Tips For Addressing Trauma
Working through trauma is extremely difficult, but working with a therapist can help lessen the load. Learning in therapy is a process, so it is ok to go at a slower pace and face your fears on your timeline.
Go At Your Own Pace
The most important thing to remember when seeking therapy is to only focus on your progress. Comparing your journey to someone else’s is not a beneficial way to heal. Every person will experience emotions and situations differently, so comparing your reactions to trauma is not accurate. Work with your therapist to establish a pace that will still allow you to make progress.
Set Boundaries
Even if you have decided to seek therapy for a traumatic event, you should never feel pressured to talk about a trauma memory. Gentle encouragement and providing a safe environment is the therapist’s job, they should not force you to confront it if you are not ready. Setting boundaries and creating goals with your therapist will help you address trauma in therapy without furthering your trauma.
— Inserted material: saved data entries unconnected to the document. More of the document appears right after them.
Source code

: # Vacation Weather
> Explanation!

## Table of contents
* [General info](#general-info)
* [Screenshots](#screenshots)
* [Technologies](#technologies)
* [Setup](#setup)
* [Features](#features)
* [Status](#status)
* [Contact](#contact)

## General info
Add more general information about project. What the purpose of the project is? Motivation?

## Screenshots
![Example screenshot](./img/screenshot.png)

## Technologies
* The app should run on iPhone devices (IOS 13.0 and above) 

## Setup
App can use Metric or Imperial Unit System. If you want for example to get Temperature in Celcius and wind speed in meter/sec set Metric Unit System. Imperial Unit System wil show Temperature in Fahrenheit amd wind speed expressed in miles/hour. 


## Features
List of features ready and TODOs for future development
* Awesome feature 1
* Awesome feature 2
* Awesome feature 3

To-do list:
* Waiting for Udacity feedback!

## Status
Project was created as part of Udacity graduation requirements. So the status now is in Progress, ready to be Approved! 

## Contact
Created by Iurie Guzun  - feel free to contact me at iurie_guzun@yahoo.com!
Try Different Ways Of Communication
If you are worried about talking about the trauma and reliving it, there may be alternative ways to express yourself. Using non-verbal strategies can help your therapist learn about how it affected you, without causing you too much distress. Some expression techniques could be art, sand trays, music, or hypnosis.
Have A Support Group Outside Of Therapy
While a therapist is vital to your healing and trauma work, having friends and family who will support you outside of the session is also helpful. You don’t need to share all of your struggles with those close to you, but going out for lunch, taking a walk, or visiting a family member can be another type of healing on your journey. Feeling less alone can help you navigate the trauma therapy experience.